A radical and remarkably easy way to make cells that can grow into any tissue in the body has been developed by scientists in Japan.
The feat has been hailed as a major discovery by researchers familiar with the work, and if it can be repeated in human tissue, could lead to cheap and simple procedures to make patient-matched stem cells that could repair damaged or diseased organs.
In a series of elegant experiments, researchers showed that cells plucked from animals could be turned into all-powerful master cells simply by immersing them in a mildly acidic solution for half an hour.
To demonstrate the potential of the cells, the scientists injected them into mouse embryos and showed that they grew into tissues and organs throughout the animals' bodies.
Haruko Obokata at the Riken lab in Kobe, Japan, told the Guardian that her team had created several dozen mice that had tissues grown from the cells, and had followed their health for one to two years. "So far they appear to be healthy, fertile, and normal," she said.

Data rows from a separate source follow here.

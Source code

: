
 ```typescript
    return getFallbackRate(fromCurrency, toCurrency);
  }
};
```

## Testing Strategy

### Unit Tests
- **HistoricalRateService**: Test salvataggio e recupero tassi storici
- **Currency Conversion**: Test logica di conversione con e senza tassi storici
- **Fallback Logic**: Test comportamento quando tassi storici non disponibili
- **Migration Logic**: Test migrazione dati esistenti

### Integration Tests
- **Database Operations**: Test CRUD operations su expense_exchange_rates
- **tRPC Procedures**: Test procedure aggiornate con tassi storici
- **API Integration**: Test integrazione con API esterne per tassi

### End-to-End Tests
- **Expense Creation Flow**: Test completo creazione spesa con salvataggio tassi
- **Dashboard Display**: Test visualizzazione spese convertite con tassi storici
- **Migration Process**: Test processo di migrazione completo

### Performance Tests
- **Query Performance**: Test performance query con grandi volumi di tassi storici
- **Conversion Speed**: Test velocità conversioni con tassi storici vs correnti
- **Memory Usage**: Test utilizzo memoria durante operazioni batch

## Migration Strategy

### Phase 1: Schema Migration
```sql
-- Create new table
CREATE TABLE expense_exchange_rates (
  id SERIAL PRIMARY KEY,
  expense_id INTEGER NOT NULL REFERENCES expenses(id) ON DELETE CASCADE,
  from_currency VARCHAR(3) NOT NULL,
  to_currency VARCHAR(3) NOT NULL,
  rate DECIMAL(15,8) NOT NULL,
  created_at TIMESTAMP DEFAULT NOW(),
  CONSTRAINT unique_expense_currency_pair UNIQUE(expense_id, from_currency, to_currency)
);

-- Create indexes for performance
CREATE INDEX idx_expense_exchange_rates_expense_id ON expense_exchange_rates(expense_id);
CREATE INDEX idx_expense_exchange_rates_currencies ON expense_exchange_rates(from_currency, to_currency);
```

The finding has stunned many researchers because previous attempts to make stem cells have been fraught with difficulties. One route is cloning, which is controversial because it involves the creation and destruction of embryos. A more recent method, called induced pluripotency, uses genetic manipulation to convert adult cells into a more flexible, immature state.

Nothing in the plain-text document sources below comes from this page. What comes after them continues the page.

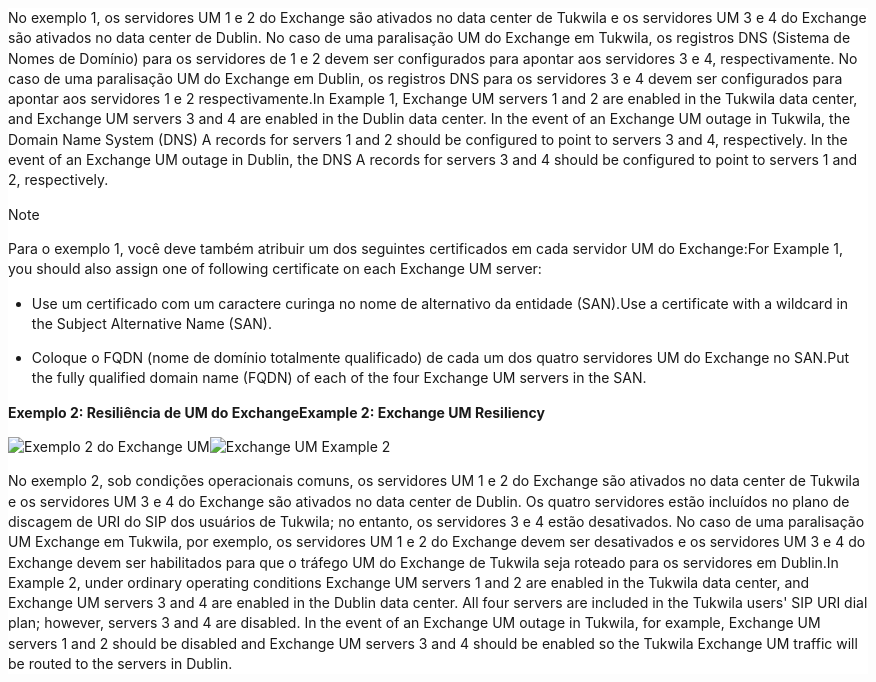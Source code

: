 <span data-ttu-id="c9e2b-p105">No exemplo 1, os servidores UM 1 e 2 do Exchange são ativados no data center de Tukwila e os servidores UM 3 e 4 do Exchange são ativados no data center de Dublin. No caso de uma paralisação UM do Exchange em Tukwila, os registros DNS (Sistema de Nomes de Domínio) para os servidores de 1 e 2 devem ser configurados para apontar aos servidores 3 e 4, respectivamente. No caso de uma paralisação UM do Exchange em Dublin, os registros DNS para os servidores 3 e 4 devem ser configurados para apontar aos servidores 1 e 2 respectivamente.</span><span class="sxs-lookup"><span data-stu-id="c9e2b-p105">In Example 1, Exchange UM servers 1 and 2 are enabled in the Tukwila data center, and Exchange UM servers 3 and 4 are enabled in the Dublin data center. In the event of an Exchange UM outage in Tukwila, the Domain Name System (DNS) A records for servers 1 and 2 should be configured to point to servers 3 and 4, respectively. In the event of an Exchange UM outage in Dublin, the DNS A records for servers 3 and 4 should be configured to point to servers 1 and 2, respectively.</span></span>

<div>


> [!NOTE]  
> <span data-ttu-id="c9e2b-130">Para o exemplo 1, você deve também atribuir um dos seguintes certificados em cada servidor UM do Exchange:</span><span class="sxs-lookup"><span data-stu-id="c9e2b-130">For Example 1, you should also assign one of following certificate on each Exchange UM server:</span></span> 
> <UL>
> <LI>
> <P><span data-ttu-id="c9e2b-131">Use um certificado com um caractere curinga no nome de alternativo da entidade (SAN).</span><span class="sxs-lookup"><span data-stu-id="c9e2b-131">Use a certificate with a wildcard in the Subject Alternative Name (SAN).</span></span></P>
> <LI>
> <P><span data-ttu-id="c9e2b-132">Coloque o FQDN (nome de domínio totalmente qualificado) de cada um dos quatro servidores UM do Exchange no SAN.</span><span class="sxs-lookup"><span data-stu-id="c9e2b-132">Put the fully qualified domain name (FQDN) of each of the four Exchange UM servers in the SAN.</span></span></P></LI></UL>



</div>

<span data-ttu-id="c9e2b-133">**Exemplo 2: Resiliência de UM do Exchange**</span><span class="sxs-lookup"><span data-stu-id="c9e2b-133">**Example 2: Exchange UM Resiliency**</span></span>

<span data-ttu-id="c9e2b-134">![Exemplo 2 do Exchange UM](images/Gg398656.15754273-306e-448d-b258-84bc2936a2e8(OCS.15).jpg "Exemplo 2 do Exchange UM")</span><span class="sxs-lookup"><span data-stu-id="c9e2b-134">![Exchange UM Example 2](images/Gg398656.15754273-306e-448d-b258-84bc2936a2e8(OCS.15).jpg "Exchange UM Example 2")</span></span>

<span data-ttu-id="c9e2b-p106">No exemplo 2, sob condições operacionais comuns, os servidores UM 1 e 2 do Exchange são ativados no data center de Tukwila e os servidores UM 3 e 4 do Exchange são ativados no data center de Dublin. Os quatro servidores estão incluídos no plano de discagem de URI do SIP dos usuários de Tukwila; no entanto, os servidores 3 e 4 estão desativados. No caso de uma paralisação UM Exchange em Tukwila, por exemplo, os servidores UM 1 e 2 do Exchange devem ser desativados e os servidores UM 3 e 4 do Exchange devem ser habilitados para que o tráfego UM do Exchange de Tukwila seja roteado para os servidores em Dublin.</span><span class="sxs-lookup"><span data-stu-id="c9e2b-p106">In Example 2, under ordinary operating conditions Exchange UM servers 1 and 2 are enabled in the Tukwila data center, and Exchange UM servers 3 and 4 are enabled in the Dublin data center. All four servers are included in the Tukwila users' SIP URI dial plan; however, servers 3 and 4 are disabled. In the event of an Exchange UM outage in Tukwila, for example, Exchange UM servers 1 and 2 should be disabled and Exchange UM servers 3 and 4 should be enabled so the Tukwila Exchange UM traffic will be routed to the servers in Dublin.</span></span>
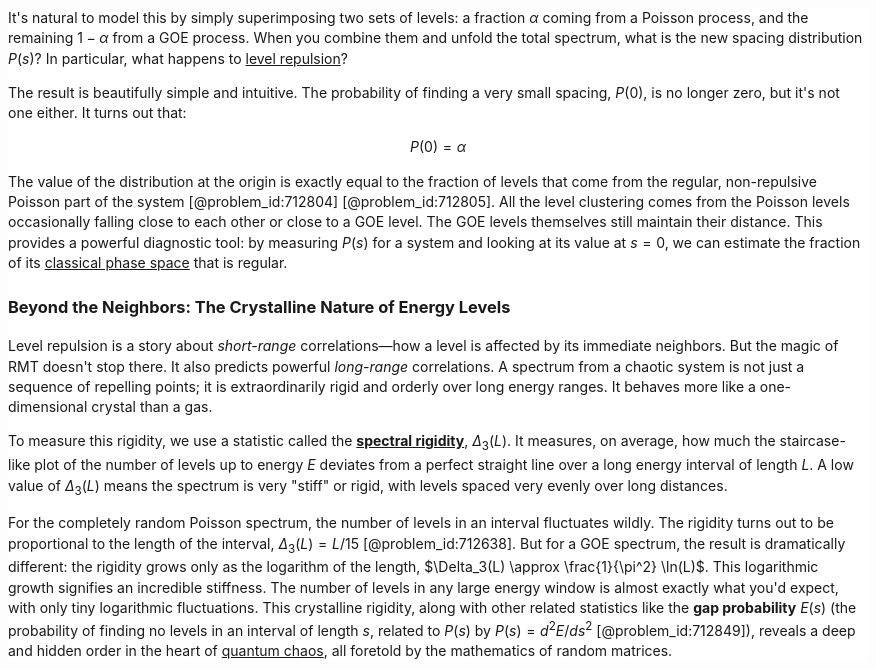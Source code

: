 It's natural to model this by simply superimposing two sets of levels: a fraction $\alpha$ coming from a Poisson process, and the remaining $1-\alpha$ from a GOE process. When you combine them and unfold the total spectrum, what is the new spacing distribution $P(s)$? In particular, what happens to [level repulsion](@article_id:137160)?

The result is beautifully simple and intuitive. The probability of finding a very small spacing, $P(0)$, is no longer zero, but it's not one either. It turns out that:

$$
P(0) = \alpha
$$

The value of the distribution at the origin is exactly equal to the fraction of levels that come from the regular, non-repulsive Poisson part of the system [@problem_id:712804] [@problem_id:712805]. All the level clustering comes from the Poisson levels occasionally falling close to each other or close to a GOE level. The GOE levels themselves still maintain their distance. This provides a powerful diagnostic tool: by measuring $P(s)$ for a system and looking at its value at $s=0$, we can estimate the fraction of its [classical phase space](@article_id:195273) that is regular.

### Beyond the Neighbors: The Crystalline Nature of Energy Levels

Level repulsion is a story about *short-range* correlations—how a level is affected by its immediate neighbors. But the magic of RMT doesn't stop there. It also predicts powerful *long-range* correlations. A spectrum from a chaotic system is not just a sequence of repelling points; it is extraordinarily rigid and orderly over long energy ranges. It behaves more like a one-dimensional crystal than a gas.

To measure this rigidity, we use a statistic called the **[spectral rigidity](@article_id:199404)**, $\Delta_3(L)$. It measures, on average, how much the staircase-like plot of the number of levels up to energy $E$ deviates from a perfect straight line over a long energy interval of length $L$. A low value of $\Delta_3(L)$ means the spectrum is very "stiff" or rigid, with levels spaced very evenly over long distances.

For the completely random Poisson spectrum, the number of levels in an interval fluctuates wildly. The rigidity turns out to be proportional to the length of the interval, $\Delta_3(L) = L/15$ [@problem_id:712638]. But for a GOE spectrum, the result is dramatically different: the rigidity grows only as the logarithm of the length, $\Delta_3(L) \approx \frac{1}{\pi^2} \ln(L)$. This logarithmic growth signifies an incredible stiffness. The number of levels in any large energy window is almost exactly what you'd expect, with only tiny logarithmic fluctuations. This crystalline rigidity, along with other related statistics like the **gap probability** $E(s)$ (the probability of finding no levels in an interval of length $s$, related to $P(s)$ by $P(s) = d^2E/ds^2$ [@problem_id:712849]), reveals a deep and hidden order in the heart of [quantum chaos](@article_id:139144), all foretold by the mathematics of random matrices.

The work, reported in two papers in the journal Nature, was "a major scientific discovery that will be opening a new era in stem-cell biology," said Dusko Ilic, a stem-cell scientist at King's College London.

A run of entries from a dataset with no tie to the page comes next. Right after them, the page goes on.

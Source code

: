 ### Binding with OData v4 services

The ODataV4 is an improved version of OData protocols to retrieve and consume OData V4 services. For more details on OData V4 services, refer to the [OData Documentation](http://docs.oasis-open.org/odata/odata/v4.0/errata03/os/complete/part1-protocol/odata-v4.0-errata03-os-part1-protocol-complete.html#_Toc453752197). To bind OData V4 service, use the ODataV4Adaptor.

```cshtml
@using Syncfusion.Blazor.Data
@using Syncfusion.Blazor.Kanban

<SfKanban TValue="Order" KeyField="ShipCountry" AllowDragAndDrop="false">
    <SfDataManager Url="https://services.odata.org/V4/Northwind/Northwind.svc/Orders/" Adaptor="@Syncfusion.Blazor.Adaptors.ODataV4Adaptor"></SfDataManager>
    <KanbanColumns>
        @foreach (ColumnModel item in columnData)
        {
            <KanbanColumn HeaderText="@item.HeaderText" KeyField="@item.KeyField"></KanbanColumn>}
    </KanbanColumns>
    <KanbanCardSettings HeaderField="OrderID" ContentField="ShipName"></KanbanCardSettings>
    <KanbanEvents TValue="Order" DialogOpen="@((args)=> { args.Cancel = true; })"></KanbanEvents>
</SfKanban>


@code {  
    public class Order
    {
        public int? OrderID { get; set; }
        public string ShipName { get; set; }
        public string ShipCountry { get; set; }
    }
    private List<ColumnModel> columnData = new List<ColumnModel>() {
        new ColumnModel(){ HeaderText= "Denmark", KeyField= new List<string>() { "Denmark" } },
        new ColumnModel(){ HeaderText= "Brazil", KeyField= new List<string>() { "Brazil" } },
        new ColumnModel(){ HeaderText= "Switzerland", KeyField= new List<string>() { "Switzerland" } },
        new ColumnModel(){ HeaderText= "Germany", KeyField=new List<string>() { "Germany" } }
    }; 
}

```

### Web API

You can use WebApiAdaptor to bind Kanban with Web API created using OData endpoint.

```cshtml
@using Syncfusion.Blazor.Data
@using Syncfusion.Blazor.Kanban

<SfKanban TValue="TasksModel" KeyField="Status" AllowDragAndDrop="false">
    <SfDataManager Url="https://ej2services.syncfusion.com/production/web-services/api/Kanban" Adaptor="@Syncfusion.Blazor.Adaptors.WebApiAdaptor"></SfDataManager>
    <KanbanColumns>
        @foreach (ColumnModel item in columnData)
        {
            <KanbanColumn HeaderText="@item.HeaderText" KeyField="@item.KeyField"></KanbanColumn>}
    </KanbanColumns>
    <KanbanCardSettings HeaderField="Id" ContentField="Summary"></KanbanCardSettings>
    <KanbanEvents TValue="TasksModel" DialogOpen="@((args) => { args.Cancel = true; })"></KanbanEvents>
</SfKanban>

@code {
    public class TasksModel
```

His enthusiasm was shared by Chris Mason, a stem-cell expert at University College London. "If it works in man, this could be the game changer that ultimately makes a wide range of cell therapies available using the patient's own cells as starting material," he said.
Obokata started work on the procedure five years ago while working at Harvard Medical School. The idea came to her after noticing by chance that cells that had been squeezed through a thin tube shrank to the size of stem cells. She went on to look more closely at what effects different kinds of stress – from heat, starvation and acidic conditions – had on cells.
After years of perfecting the experiments, Obokata showed that she could convert white blood cells taken from newborn mice into cells that behaved very much like stem cells. She went on to do the same with brain, skin, muscle, bone marrow, lung and liver cells. "It was very surprising to see that such a remarkable transformation could be triggered simply by stimuli from the outside," she said.